Yoshua Bengio, one of the three renowned “AI godfathers” who pioneered deep learning and neural networks, delivered a stark warning at the World Economic Forum in Davos this week about the dangers of AI agents—artificial intelligence systems capable of acting independently without human input. Bengio’s message comes at a critical juncture as AI agents have become one of the hottest topics at this year’s gathering in Switzerland.

The Canadian research scientist, whose foundational work laid the groundwork for today’s AI boom alongside Geoffrey Hinton and Yann LeCun, argued that “all of the catastrophic scenarios with AGI or superintelligence happen if we have agents.” He emphasized that achieving artificial general intelligence (AGI)—machines that can reason as well as humans—is possible without building agentic systems. According to Bengio, applications in science and medicine that people value most are non-agentic, and more powerful non-agentic systems can continue to be developed.

The timing of Bengio’s warning is particularly significant as businesses increasingly recognize the tangible return on investment offered by AI agents, which could meaningfully enter the workforce as soon as 2025. OpenAI recently unveiled an AI agent capable of surfing the web and performing tasks like booking restaurants or adding groceries to shopping carts, while Google has previewed similar capabilities.

Bengio acknowledged the challenge ahead: companies and countries will likely continue building agents regardless of warnings, driven by competitive pressures and fear of falling behind. However, he proposed solutions, including using non-agentic systems as monitors to control agentic ones, though this would require substantial investment. He also called for national regulation requiring AI companies to prove system safety before building agentic models.

During a panel discussion with Google DeepMind CEO Demis Hassabis, Bengio raised a “red flag” about AI agents, calling them “the most dangerous path.” He pointed to DeepMind’s protein folding breakthrough as an example of profound AI applications that don’t require agency.

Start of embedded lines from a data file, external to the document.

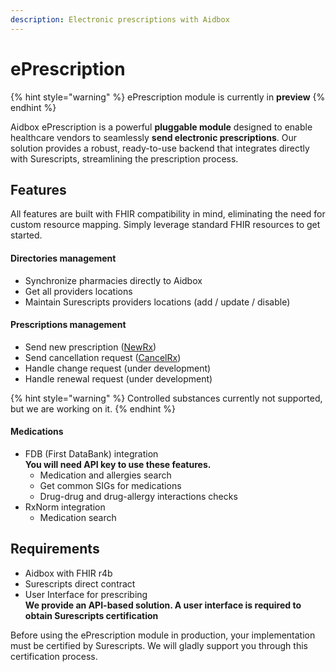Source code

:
 ```yaml
---
description: Electronic prescriptions with Aidbox
---
```


# ePrescription

{% hint style="warning" %}
ePrescription module is currently in **preview**
{% endhint %}

Aidbox ePrescription is a powerful **pluggable module** designed to enable healthcare vendors to seamlessly **send electronic prescriptions**. Our solution provides a robust, ready-to-use backend that integrates directly with Surescripts, streamlining the prescription process.

## Features

All features are built with FHIR compatibility in mind, eliminating the need for custom resource mapping. Simply leverage standard FHIR resources to get started.

#### Directories management

* Synchronize pharmacies directly to Aidbox
* Get all providers locations
* Maintain Surescripts providers locations (add / update / disable)

#### Prescriptions management

* Send new prescription ([NewRx](prescribing/newrx-message.md))
* Send cancellation request ([CancelRx](prescribing/cancelrx-message.md))
* Handle change request (under development)
* Handle renewal request (under development)

{% hint style="warning" %}
Controlled substances currently not supported, but we are working on it.
{% endhint %}

#### Medications

* FDB (First DataBank) integration\
  **You will need API key to use these features.**
  * Medication and allergies search
  * Get common SIGs for medications
  * Drug-drug and drug-allergy interactions checks
* RxNorm integration
  * Medication search

## Requirements

* Aidbox with FHIR r4b
* Surescripts direct contract
* User Interface for prescribing\
  **We provide an API-based solution. A user interface is required to obtain Surescripts certification**

Before using the ePrescription module in production, your implementation must be certified by Surescripts. We will gladly support you through this certification process.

While Hassabis agreed on risk mitigation measures like cybersecurity protections and simulation testing, he noted the economic incentives driving agentic development, asking why users wouldn’t want systems that can both recommend and book restaurants automatically.

Key Quotes

All of the catastrophic scenarios with AGI or superintelligence happen if we have agents.

Yoshua Bengio stated this during his interview at Davos, emphasizing his core concern that AI agents pose the greatest existential risk as the industry moves toward artificial general intelligence.

All of the AI for science and medicine, all the things people care about, is not agentic. And we can continue building more powerful systems that are non-agentic.

Bengio made this argument to demonstrate that valuable AI applications don’t require agency, suggesting an alternative path for AI development that avoids the risks associated with autonomous systems.

I want to raise a red flag. This is the most dangerous path.

Bengio delivered this warning during a panel discussion with Google DeepMind CEO Demis Hassabis, directly confronting the audience about the risks of pursuing agentic AI development.

Unfortunately I do think there’s an economic gradient, beyond science and workers, that people want for their systems to be agentic. When you say ‘recommend me a restaurant,’ why would you not want the next step, which is, book the table.

Demis Hassabis acknowledged the commercial pressures driving agentic AI development, highlighting the practical consumer demand that makes it difficult to halt progress despite safety concerns.

Our Take

Bengio’s warning carries particular weight given his status as an AI pioneer rather than an outside critic. His distinction between agentic and non-agentic AI offers a nuanced framework that the industry desperately needs as it grapples with safety concerns. However, Hassabis’s counterpoint about economic incentives reveals the fundamental challenge: consumer demand and competitive pressures create powerful momentum toward agentic systems. The proposal to use non-agentic AI as monitors is intriguing but raises questions about feasibility and whether such safeguards can keep pace with rapidly advancing agent capabilities. The real test will be whether governments can implement meaningful regulation before market forces make agentic AI ubiquitous. With OpenAI and Google already launching agent products, we may be past the point of prevention and into the realm of damage control.

Why This Matters

This warning from one of AI’s most respected pioneers represents a critical inflection point for the industry. As AI agents transition from theoretical concepts to practical business tools in 2025, Bengio’s concerns highlight the tension between commercial incentives and existential risks. His call for regulation and safety measures comes as major tech companies race to deploy agentic AI systems that could fundamentally transform how businesses operate and how humans interact with technology.

The debate at Davos underscores a broader challenge facing the AI industry: balancing innovation with responsibility. With businesses already seeing ROI from AI agents and companies like OpenAI and Google launching web-browsing agents, the momentum toward agentic AI appears unstoppable. Bengio’s proposal to use non-agentic AI systems as safeguards offers a potential middle path, but requires coordinated investment and regulatory frameworks that don’t yet exist. The disagreement between Bengio and Hassabis also reveals divisions within AI leadership about whether agentic systems can be safely developed or should be avoided entirely—a debate that will shape AI development for years to come.